Tout au long du roman, la traversée sinueuse des espaces se double d’une lutte acharnée contre le temps qui pèse sur les destins des personnages : « J’aurais voulu étrangler le temps, l’étouffer, pour qu’il lui accorde un ou deux instants de vie », dit la narratrice quand elle apprend la mort d’une amie. Ailleurs, elle tente de prédire l’avenir en « scrutant les lignes d’un cahier, les silhouettes chimériques réfléchies dans une goutte d’huile ». Les Palestiniens, nous rappelle Liana Badr, sont condamnés à inventer d’autres temporalités, à se forger en permanence de nouveaux repères pour continuer à nourrir leur résilience.

Dans le roman, deux ressorts majeurs contribuent à ce processus : le foisonnement des expériences sensorielles et le recours récurrent au rêve et au surnaturel. D’une part, la narratrice s’emploie à restituer les formes, les saveurs et les arômes associés au passé. Quand elle se remémore un repas chez sa grand-mère, c’est « le goût âcre du miel mêlé à la douceur de l’ananas, et c’est toute la saveur de la plaine du Jourdain qui [lui] revient en mémoire ». Quand elle quitte Jéricho en 1967, elle emporte avec elle deux morceaux de ce savon de Naplouse qui a « la forme carrée et rassurante de la maison, la texture et la densité de la vie quotidienne ». La mémoire palestinienne est avant tout une mémoire sensorielle, garante de la transmission et de la continuité des expériences : « On découvrira un jour que nos gènes renferment l’arôme du souvenir de nos ancêtres ».
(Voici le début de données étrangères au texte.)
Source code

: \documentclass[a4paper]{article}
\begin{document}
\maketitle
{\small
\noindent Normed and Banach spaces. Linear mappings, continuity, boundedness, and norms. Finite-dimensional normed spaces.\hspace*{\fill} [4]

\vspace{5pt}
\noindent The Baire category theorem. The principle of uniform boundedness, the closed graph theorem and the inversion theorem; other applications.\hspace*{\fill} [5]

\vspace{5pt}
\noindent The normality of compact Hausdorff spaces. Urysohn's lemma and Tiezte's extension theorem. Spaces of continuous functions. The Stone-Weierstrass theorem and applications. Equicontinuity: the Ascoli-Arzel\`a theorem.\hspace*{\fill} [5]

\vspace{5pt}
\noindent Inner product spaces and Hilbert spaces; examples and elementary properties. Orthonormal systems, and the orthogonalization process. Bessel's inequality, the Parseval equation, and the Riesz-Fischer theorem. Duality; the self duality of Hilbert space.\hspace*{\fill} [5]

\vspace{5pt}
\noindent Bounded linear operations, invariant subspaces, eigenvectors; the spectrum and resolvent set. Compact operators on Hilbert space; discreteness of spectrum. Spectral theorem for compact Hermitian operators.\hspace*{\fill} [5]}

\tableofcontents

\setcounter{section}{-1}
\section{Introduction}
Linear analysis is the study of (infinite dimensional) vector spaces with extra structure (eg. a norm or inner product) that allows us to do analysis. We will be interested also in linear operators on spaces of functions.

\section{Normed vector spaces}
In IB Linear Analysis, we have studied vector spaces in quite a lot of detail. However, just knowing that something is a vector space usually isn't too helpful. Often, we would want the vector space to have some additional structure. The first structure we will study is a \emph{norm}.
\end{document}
Liana Badr, Étoiles sur Jéricho
Jericho © CC-BY-SA-2.0/FLASHPACKER/Flickr

D’autre part, le registre onirique et surnaturel permet de contourner les blocages du réel. Contes populaires, formules magiques, visions spectrales et songes impossibles font constamment irruption dans le récit, interrogeant et mesurant l’écart avec la réalité vécue. Pour penser l’expérience du retour, la narratrice en vient même à considérer « la migration des âmes » ou la possibilité d’une réincarnation virtuelle : « Métamorphosée en fruit, ou en vague, peu importe, je retournerai un jour dans mon pays, pour un instant. Ou bien, dans des siècles à venir, je me réincarnerai ». 
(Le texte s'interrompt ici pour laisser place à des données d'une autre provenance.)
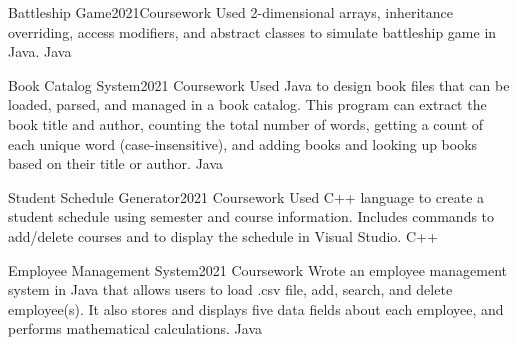 %
%
%


\begin{projects}
	\project
	{Battleship Game}{2021}{Coursework}
	{Used 2-dimensional arrays, inheritance overriding, access modifiers, and abstract classes to simulate battleship game in Java.}
	{Java}
				
	\project
	{Book Catalog System}{2021}
	{Coursework}
	{Used Java to design book files that can be loaded, parsed, and managed in a book catalog. This program can extract the book title and author, counting the total number of words, getting a count of each unique word (case-insensitive), and adding books and looking up books based on their title or author.}
	{Java}

    \project
	{Student Schedule Generator}{2021}
	{Coursework}
	{Used C++ language to create a student schedule using semester and course information. Includes commands to add/delete courses and to display the schedule in Visual Studio.}
	{C++}
	
	\project
	{Employee Management System}{2021}
	{Coursework}
	{Wrote an employee management system in Java that allows users to load .csv file, add, search, and delete employee(s). It also stores and displays five data fields about each employee, and performs mathematical calculations.}
	{Java}
\end{projects}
Comme souvent dans la poésie et le roman palestiniens, c’est l’écriture qui constitue l’ultime exutoire, « une patrie d’accueil » où convergent la réalité et l’imaginaire. En évoquant ses premiers écrits (le premier roman de Liana Badr paraît en 1979) mais aussi la passion de son père pour la poésie, la narratrice trouve dans l’écriture l’aboutissement des expériences qui jalonnent sa trajectoire et façonnent son identité. Sans surprise, le récit regorge de références culturelles, notamment aux cinémas égyptien et américain, à la poésie palestinienne et à la littérature arabe classique. 

Annoncées dès le titre du roman, les étoiles reflètent d’abord la condition des déplacés palestiniens, sans cesse poussés aux marges de l’existence : « Nous, les exilés, ne sommes-nous pas refoulés aux limites de l’univers, loin de son centre ? Sommes-nous pareils à ces étoiles qui vont s’écraser aux confins de la galaxie ? » Mais les étoiles incarnent aussi cette position ambivalente entre le besoin de lumière et le risque d’inertie, entre l’éternité céleste et l’ancrage terrestre, entre le savoir rationnel du père et l’horizon onirique de la narratrice : « Je rêvais que je pourchassais une étoile en forme de ballon hérissé d’épines. Je courais pour l’attraper, jouant avec elle comme avec un frelon ». 

Dans ce roman poignant et exigeant, Liana Badr éclaire le destin tragique des Palestiniens à partir de cette oscillation sans fin entre la terre dérobée ou ravagée par la guerre et le ciel où s’élève la mémoire des déplacés et des disparus. Une manière de reconstituer cette mosaïque palestinienne du souvenir dont les fragments incarnent, aujourd’hui encore, l’épreuve de tout un peuple.